The Occupy Handbook
- Language: English
- Genre: Nonfiction
- Publisher: Back Bay Books
- Publication date: 2012
- Publication place: United States
- Media type: Print (Paperback)
- Pages: 560
- ISBN: 978-0316220217

= The Occupy Handbook =

2012 book edited by Janet Byrne

The Occupy Handbook is a collection of essays about Occupy Wall Street as well as the larger international Occupy movement. Contributors include economists and political commentators such as: Paul Krugman, Robin Wells, Michael Lewis, Robert Reich, Amy Goodman, David Graeber, Peter Diamond, Emmanuel Saez, Ariel Dorfman, Barbara Ehrenreich, Jeff Sachs, and Nouriel Roubini, among others. The essays analyze the movement's origins and questions about the role of the movement in contemporary society. The book attempts to capture the Occupy Wall Street phenomenon, giving readers an on-the-scene feel for the movement, as well as considering the lasting changes wrought and recommending reform. The editor of The Occupy Handbook, Janet Byrne, has previously written about the Occupy movement for the Huffington Post.

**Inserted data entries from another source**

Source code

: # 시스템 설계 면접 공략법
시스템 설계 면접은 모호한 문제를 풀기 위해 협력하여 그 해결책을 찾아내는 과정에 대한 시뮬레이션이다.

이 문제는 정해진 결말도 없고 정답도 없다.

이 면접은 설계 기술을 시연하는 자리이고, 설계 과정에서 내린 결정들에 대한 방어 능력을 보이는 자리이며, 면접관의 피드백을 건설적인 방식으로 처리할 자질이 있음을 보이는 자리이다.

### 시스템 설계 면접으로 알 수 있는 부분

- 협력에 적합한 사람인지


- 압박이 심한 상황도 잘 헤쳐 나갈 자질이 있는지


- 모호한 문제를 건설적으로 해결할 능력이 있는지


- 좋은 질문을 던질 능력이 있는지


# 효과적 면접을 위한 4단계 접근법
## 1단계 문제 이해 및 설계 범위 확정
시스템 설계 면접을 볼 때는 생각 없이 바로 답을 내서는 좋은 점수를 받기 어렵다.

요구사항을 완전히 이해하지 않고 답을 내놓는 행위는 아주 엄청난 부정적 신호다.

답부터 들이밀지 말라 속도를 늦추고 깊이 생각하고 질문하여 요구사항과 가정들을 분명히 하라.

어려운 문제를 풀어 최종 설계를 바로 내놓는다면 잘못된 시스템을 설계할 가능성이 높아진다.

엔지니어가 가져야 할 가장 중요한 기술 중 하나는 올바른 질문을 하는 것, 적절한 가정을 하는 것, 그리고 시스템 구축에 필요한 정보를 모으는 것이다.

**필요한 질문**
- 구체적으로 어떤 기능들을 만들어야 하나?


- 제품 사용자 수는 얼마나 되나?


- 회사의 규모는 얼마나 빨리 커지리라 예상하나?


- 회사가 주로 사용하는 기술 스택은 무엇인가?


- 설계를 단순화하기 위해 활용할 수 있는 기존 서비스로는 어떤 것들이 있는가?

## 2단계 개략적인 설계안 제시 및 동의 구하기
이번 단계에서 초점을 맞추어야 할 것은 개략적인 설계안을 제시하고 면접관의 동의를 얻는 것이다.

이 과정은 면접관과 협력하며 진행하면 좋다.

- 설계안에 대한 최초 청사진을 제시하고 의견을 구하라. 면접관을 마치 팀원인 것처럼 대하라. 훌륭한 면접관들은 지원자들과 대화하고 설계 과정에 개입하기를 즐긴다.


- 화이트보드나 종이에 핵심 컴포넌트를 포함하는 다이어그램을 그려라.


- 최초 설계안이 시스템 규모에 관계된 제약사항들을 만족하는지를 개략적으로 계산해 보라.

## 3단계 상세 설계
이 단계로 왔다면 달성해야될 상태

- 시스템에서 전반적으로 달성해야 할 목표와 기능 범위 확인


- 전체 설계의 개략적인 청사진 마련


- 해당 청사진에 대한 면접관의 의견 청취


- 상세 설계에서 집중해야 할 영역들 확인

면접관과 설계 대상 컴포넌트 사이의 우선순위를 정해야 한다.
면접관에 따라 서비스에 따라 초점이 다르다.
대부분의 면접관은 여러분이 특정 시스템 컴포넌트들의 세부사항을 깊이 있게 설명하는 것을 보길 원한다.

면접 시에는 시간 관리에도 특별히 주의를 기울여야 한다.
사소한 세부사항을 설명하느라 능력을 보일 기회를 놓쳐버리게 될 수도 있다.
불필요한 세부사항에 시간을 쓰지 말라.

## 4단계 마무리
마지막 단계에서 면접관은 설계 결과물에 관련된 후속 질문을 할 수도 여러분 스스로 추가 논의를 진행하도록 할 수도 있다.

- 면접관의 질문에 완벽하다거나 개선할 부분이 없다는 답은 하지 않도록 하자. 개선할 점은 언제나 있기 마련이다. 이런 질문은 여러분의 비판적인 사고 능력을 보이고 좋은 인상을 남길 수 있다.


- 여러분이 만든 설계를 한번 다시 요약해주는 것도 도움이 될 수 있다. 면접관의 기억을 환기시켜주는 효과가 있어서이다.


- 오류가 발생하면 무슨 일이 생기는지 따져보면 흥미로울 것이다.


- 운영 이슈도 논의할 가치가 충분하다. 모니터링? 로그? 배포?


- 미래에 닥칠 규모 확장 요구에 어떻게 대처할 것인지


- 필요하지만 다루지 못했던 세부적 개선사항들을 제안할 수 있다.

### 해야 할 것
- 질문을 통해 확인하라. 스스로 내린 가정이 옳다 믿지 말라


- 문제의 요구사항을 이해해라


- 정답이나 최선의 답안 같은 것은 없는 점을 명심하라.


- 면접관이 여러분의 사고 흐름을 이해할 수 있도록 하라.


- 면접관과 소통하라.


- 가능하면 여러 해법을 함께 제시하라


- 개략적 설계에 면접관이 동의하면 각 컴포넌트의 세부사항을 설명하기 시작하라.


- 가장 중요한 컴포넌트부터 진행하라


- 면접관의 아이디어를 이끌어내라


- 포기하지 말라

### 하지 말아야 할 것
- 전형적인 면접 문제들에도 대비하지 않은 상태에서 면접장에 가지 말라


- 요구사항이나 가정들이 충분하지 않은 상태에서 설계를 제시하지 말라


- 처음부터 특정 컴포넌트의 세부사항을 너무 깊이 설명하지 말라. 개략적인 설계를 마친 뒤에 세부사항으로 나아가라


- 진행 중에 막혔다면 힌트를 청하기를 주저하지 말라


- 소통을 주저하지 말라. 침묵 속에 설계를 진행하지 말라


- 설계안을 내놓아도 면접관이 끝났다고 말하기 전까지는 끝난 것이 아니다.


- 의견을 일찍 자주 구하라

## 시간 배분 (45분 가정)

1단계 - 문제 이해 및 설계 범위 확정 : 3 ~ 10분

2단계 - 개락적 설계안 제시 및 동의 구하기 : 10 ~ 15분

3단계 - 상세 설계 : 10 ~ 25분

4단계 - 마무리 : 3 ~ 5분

Writing for the New Yorker magazine, John Cassidy writes, "I thoroughly recommend The Occupy Handbook." Kirkus Reviews describes it as "A succinct body of essays by knowledgeable, sympathetic observers on the grievances of the Occupy Wall Street protestors." John Gapper of the Financial Times calls it, "A rewarding collection of essays on the meaning of Occupy Wall Street concentrates its ire on the US political system".